Base erosion and profit shifting refers to tax planning techniques by companies that exploit gaps in international and domestic tax laws, as well as mismatches between domestic tax systems, to shift profits. As a result, corporate tax rates are unduly low and do not reflect the realities of the underlying economic transactions.
The global international tax framework reflected in countries’ domestic law and bilateral tax treaties assumes that multinational companies will be taxable either in the country where the income is earned (the source state) or the country where the multinational is headquartered (the residence state) – depending on the nature of the cross-border activity undertaken by the multinational enterprise. However, international tax standards, both in terms of domestic law and bilateral arrangements, have not kept pace with developments in the global economy.

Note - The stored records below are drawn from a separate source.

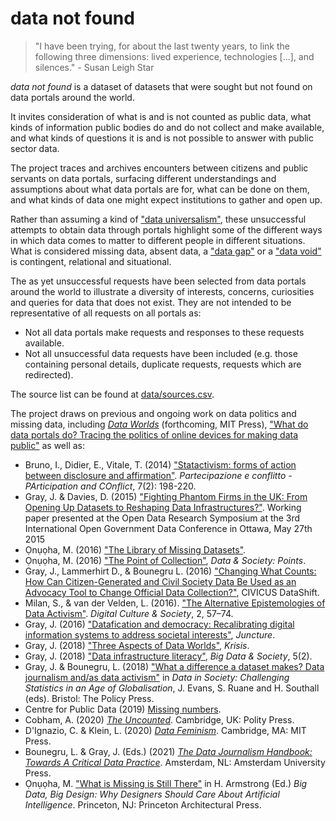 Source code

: # data not found

> "I have been trying, for about the last twenty years, to link the following three dimensions: lived experience, technologies [...], and silences." - Susan Leigh Star

_data not found_ is a dataset of datasets that were sought but not found on data portals around the world.

It invites consideration of what is and is not counted as public data, what kinds of information public bodies do and do not collect and make available, and what kinds of questions it is and is not possible to answer with public sector data.

The project traces and archives encounters between citizens and public servants on data portals, surfacing different understandings and assumptions about what data portals are for, what can be done on them, and what kinds of data one might expect institutions to gather and open up.

Rather than assuming a kind of ["data universalism"](https://journals.sagepub.com/doi/full/10.1177/1527476419837739), these unsuccessful attempts to obtain data through portals highlight some of the different ways in which data comes to matter to different people in different situations. What is considered missing data, absent data, a ["data gap"](https://unstats.un.org/sdgs/report/2018/data_revolution) or a ["data void"](https://datasociety.net/library/data-voids/) is contingent, relational and situational.

The as yet unsuccessful requests have been selected from data portals around the world to illustrate a diversity of interests, concerns, curiosities and queries for data that does not exist. They are not intended to be representative of all requests on all portals as:
 - Not all data portals make requests and responses to these requests available.
 - Not all unsuccessful data requests have been included (e.g. those containing personal details, duplicate requests, requests which are redirected).

The source list can be found at [data/sources.csv](data/sources.csv).

The project draws on previous and ongoing work on data politics and missing data, including [*Data Worlds*](https://jonathangray.org/2021/03/16/data-worlds-mit/) (forthcoming, MIT Press), ["What do data portals do? Tracing the politics of online devices for making data public"](https://doi.org/10.1017/dap.2023.7) as well as:
  - Bruno, I., Didier, E., Vitale, T. (2014) ["Statactivism: forms of action between disclosure and affirmation"](https://hal-sciencespo.archives-ouvertes.fr/hal-01767045/document). *Partecipazione e conflitto - PArticipation and COnflict*, 7(2): 198-220.
  - Gray, J. & Davies, D. (2015) ["Fighting Phantom Firms in the UK: From Opening Up Datasets to Reshaping Data Infrastructures?"](https://papers.ssrn.com/sol3/papers.cfm?abstract_id=2610937.). Working paper presented at the Open Data Research Symposium at the 3rd International Open Government Data Conference in Ottawa, May 27th 2015
  - Ọnụọha, M. (2016) ["The Library of Missing Datasets"](https://github.com/MimiOnuoha/missing-datasets).
  - Ọnụọha, M. (2016) ["The Point of Collection"](https://points.datasociety.net/the-point-of-collection-8ee44ad7c2fa#.y0xtfxi2p), *Data & Society: Points*.
  - Gray, J., Lammerhirt D., & Bounegru L. (2016) ["Changing What Counts: How Can Citizen-Generated and Civil Society Data Be Used as an Advocacy Tool to Change Official Data Collection?"](https://dx.doi.org/10.2139/ssrn.2742871), CIVICUS DataShift.
  - Milan, S., & van der Velden, L. (2016). ["The Alternative Epistemologies of Data Activism"](http://digicults.org/files/2018/01/Stefania-Milan-Lonneke-van-der-Velden_Data-activism.pdf). *Digital Culture & Society*, 2, 57–74.
  - Gray, J. (2016) ["Datafication and democracy: Recalibrating digital information systems to address societal interests"](https://www.ippr.org/juncture/datafication-and-democracy), *Juncture*.
  - Gray, J. (2018) ["Three Aspects of Data Worlds"](https://archive.krisis.eu/three-aspects-of-data-worlds/), *Krisis*.
  - Gray, J. (2018) ["Data infrastructure literacy"](https://journals.sagepub.com/doi/10.1177/2053951718786316), *Big Data & Society*, 5(2).
  - Gray, J. & Bounegru, L. (2018) ["What a difference a dataset makes? Data journalism and/as data activism"](https://zenodo.org/record/1415450) in *Data in Society: Challenging Statistics in an Age of Globalisation*, J. Evans, S. Ruane and H. Southall (eds). Bristol: The Policy Press.
  - Centre for Public Data (2019) [Missing numbers](https://missingnumbers.org/).
  - Cobham, A. (2020) [*The Uncounted*](https://www.wiley.com/en-gb/The+Uncounted-p-9781509536016). Cambridge, UK: Polity Press.
  - D'Ignazio, C. & Klein, L. (2020) [*Data Feminism*](https://mitpress.mit.edu/books/data-feminism). Cambridge, MA: MIT Press.
  - Bounegru, L. & Gray, J. (Eds.) (2021) [*The Data Journalism Handbook: Towards A Critical Data Practice*](https://www.aup.nl/en/book/9789462989511/the-data-journalism-handbook). Amsterdam, NL: Amsterdam University Press.
  - Ọnụọha, M. ["What is Missing is Still There"](https://www.fastcompany.com/90687386/why-designers-should-embrace-weird-data?partner=rss) in H. Armstrong (Ed.) *Big Data, Big Design: Why Designers Should Care About Artificial Intelligence*. Princeton, NJ: Princeton Architectural Press.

The causes of base erosion and profit shifting are manifold and include, among others, gaps and inadequacies of domestic laws, insufficient controlled foreign company rules, transfer mispricing, tax treaty abuses or problems arising from hybrid mismatch arrangements.
The tax laws and policies of one country, as well as the practices of multinational companies, can adversely affect another country’s ability to mobilize domestic revenue. Whether it is intended or not, base erosion and profit shifting can result in a country losing significant tax revenue and consequently undermine its development.
Subcommittee on BEPS for Developing Countries
The Subcommittee is mandated to draw upon its own experience and engage with other relevant bodies, particularly the OECD, with a view to monitoring developments on base erosion and profit shifting issues and communicating on such issues with officials in developing countries directly and through regional and inter-regional organizations.